Roxan, albeit she's enmeshed in a very sad family situation presently (please send some good vibes her way), rounded up a list of Words Gone Wild. They're now being costumed and made up to star in another something less than hair-raising Storytime With Twisted Linguistics.

The cast members:

cought
goupher
notlob
publiv
wordrobe
kopdac
colegue
inquirere
beloow
sweedish
someeople

ROSE MARIE'S BABY

Rose Marie was a village girl out for a stroll one evening. The temperature was beloow zero so she felt like there would be no boogeymen out and about and she'd be fine. Not.

Before she even knew what hit her, Rose Marie was cought and carried off by the Big Unclean Spirit, Kopdac. He married her in an unspeakably unholy ceremony at midnight and then turned her loose. To anyone who would inquirere of Rose Marie about her obvious pregnancy which manifested itself a few months later, she would say only that it was not true. Her weight gain was caused by the Sweedish diet she was on.

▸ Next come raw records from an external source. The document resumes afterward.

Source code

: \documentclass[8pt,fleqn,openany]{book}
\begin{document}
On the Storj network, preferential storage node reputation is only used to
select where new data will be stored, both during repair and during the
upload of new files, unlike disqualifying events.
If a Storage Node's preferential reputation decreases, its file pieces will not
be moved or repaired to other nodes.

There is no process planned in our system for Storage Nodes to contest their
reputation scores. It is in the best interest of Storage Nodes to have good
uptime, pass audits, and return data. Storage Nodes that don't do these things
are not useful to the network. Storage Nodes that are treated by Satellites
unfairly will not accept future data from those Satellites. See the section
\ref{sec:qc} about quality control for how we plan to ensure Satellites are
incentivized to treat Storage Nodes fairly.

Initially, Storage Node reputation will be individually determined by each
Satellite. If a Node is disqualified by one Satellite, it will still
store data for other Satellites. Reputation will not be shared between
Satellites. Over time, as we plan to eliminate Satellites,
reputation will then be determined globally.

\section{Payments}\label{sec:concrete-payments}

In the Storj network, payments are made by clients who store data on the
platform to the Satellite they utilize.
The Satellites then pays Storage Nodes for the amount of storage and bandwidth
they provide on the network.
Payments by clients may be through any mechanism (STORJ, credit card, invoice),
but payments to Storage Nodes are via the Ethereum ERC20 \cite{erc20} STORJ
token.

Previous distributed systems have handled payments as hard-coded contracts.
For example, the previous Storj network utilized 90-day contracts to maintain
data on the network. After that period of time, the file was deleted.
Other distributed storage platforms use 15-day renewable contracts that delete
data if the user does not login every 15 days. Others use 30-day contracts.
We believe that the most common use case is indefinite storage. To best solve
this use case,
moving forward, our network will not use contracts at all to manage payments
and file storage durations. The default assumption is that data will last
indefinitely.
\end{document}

"I am a good girl! Do notlob such insults at me!" she would cry to her colegues in publiv.

In private, Rose Marie intuited the truth of her condition, and she was desolate. There was, alas, no one in whom she could confide outside of the woodland gouphers who were her friends. There was no verb (or adverb, adjective, gerund, or anything else) in her wordrobe to express the depths of her dread and fear.

And then came the time when Rose Marie was delivered of her heavy burden -- a healthy and very large dancing baby boy. He neither cried nor whined as long as the music played and he could dance.

"Goup!" the child would scream when the music stopped. And Rose Marie would move quickly to find him another CD.

A neighbor once came and rapped hard upon Rose Marie's door, demanding that she turn down the music.

"I'm calling a kop on all dac noise!" the man threatened indignantly.

At that point, the child danced into the doorway and froze the man in his tracks with the weird, undulating rays emanating from his eyes.

"Someeople shouldn't have kids," the man muttered as he stumbled his way home, having already forgotten the reason for his visit to Rose Marie's.

And the baby danced on. Rose Marie taught him everything she knew about makeup and wordrobe and he grew up to be the star attraction in a roadshow of 'The Rocky Horror Picture Show.'

1 comment:

Serena said...

That kid is annoying enough to make you want to... :) That's why he's the perfect icon for Rose Marie's little hell bundle. LOL.